What is needed → Look through the material below, count the lines containing the word "Получение", and state only the count.
○ ○ ○ ○ ○ ○ ○
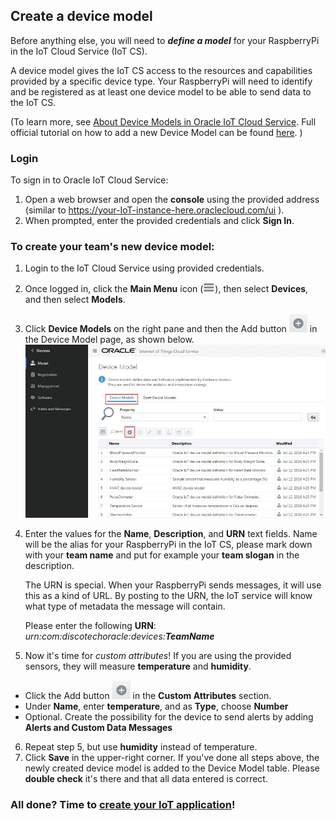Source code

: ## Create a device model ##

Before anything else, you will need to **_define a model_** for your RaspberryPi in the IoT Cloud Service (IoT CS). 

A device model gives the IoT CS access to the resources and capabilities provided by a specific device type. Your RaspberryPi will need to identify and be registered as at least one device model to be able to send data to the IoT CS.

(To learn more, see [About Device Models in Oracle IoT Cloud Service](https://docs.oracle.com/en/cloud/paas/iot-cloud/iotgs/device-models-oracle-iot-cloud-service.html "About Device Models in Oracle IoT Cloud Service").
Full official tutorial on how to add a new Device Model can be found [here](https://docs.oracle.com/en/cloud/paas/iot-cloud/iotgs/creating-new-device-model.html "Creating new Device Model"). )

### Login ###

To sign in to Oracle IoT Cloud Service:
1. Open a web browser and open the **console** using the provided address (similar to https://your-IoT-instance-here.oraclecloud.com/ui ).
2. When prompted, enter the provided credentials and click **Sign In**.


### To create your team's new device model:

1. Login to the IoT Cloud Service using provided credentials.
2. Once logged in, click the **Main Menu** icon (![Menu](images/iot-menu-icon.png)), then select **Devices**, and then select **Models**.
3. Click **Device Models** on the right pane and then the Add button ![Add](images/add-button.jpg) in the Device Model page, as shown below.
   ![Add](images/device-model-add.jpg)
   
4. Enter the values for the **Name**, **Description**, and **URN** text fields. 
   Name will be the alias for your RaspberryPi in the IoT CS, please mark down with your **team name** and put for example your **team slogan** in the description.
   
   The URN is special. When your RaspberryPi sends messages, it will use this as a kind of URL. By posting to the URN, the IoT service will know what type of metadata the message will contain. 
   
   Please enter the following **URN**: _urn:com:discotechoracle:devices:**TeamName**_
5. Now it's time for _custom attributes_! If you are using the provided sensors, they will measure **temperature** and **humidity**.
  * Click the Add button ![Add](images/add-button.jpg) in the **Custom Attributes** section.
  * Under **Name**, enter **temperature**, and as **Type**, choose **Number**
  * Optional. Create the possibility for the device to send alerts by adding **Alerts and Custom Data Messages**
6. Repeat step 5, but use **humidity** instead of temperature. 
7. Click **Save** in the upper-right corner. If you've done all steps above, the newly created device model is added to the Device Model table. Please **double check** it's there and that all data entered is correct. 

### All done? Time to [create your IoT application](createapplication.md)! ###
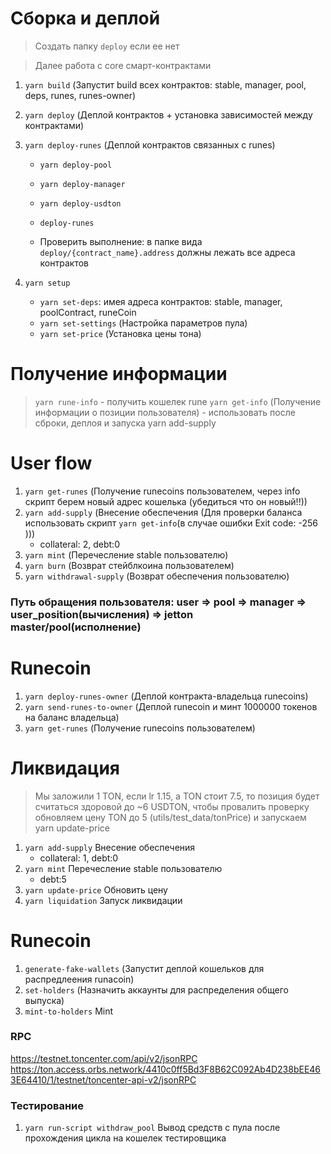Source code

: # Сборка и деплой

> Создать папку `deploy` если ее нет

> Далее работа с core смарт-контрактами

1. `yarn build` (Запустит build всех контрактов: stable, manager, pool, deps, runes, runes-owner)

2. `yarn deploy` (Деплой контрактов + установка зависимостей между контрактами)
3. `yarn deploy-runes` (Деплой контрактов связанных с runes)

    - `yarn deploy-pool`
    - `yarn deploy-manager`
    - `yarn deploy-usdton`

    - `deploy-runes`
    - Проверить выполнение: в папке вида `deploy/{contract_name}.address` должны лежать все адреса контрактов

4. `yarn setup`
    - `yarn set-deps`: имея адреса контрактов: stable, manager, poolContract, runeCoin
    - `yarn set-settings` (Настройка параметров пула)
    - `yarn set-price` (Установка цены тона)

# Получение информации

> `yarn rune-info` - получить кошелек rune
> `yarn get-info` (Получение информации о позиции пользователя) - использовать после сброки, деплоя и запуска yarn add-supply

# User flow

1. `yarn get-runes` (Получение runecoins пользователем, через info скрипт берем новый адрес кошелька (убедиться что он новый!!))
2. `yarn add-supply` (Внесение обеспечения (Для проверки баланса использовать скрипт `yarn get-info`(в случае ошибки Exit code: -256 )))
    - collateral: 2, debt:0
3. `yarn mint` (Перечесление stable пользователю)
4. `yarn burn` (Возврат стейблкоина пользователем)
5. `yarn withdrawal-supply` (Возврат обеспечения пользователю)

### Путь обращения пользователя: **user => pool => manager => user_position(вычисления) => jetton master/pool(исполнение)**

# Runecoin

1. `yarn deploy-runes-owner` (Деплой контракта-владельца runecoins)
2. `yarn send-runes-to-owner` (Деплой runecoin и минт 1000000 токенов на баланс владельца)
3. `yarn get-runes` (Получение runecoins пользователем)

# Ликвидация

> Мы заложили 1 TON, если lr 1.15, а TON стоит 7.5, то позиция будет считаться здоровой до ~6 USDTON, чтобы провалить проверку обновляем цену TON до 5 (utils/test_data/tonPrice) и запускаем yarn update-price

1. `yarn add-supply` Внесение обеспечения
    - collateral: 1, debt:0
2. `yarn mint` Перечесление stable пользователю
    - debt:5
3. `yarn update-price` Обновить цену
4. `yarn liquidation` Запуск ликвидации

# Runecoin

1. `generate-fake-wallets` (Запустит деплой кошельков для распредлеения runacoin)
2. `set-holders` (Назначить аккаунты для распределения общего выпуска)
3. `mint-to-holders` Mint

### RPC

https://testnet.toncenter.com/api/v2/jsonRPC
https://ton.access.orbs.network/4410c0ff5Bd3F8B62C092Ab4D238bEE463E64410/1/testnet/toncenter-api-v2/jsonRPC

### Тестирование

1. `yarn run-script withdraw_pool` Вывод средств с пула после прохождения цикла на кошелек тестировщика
○ ○ ○ ○ ○ ○ ○
Task response → 4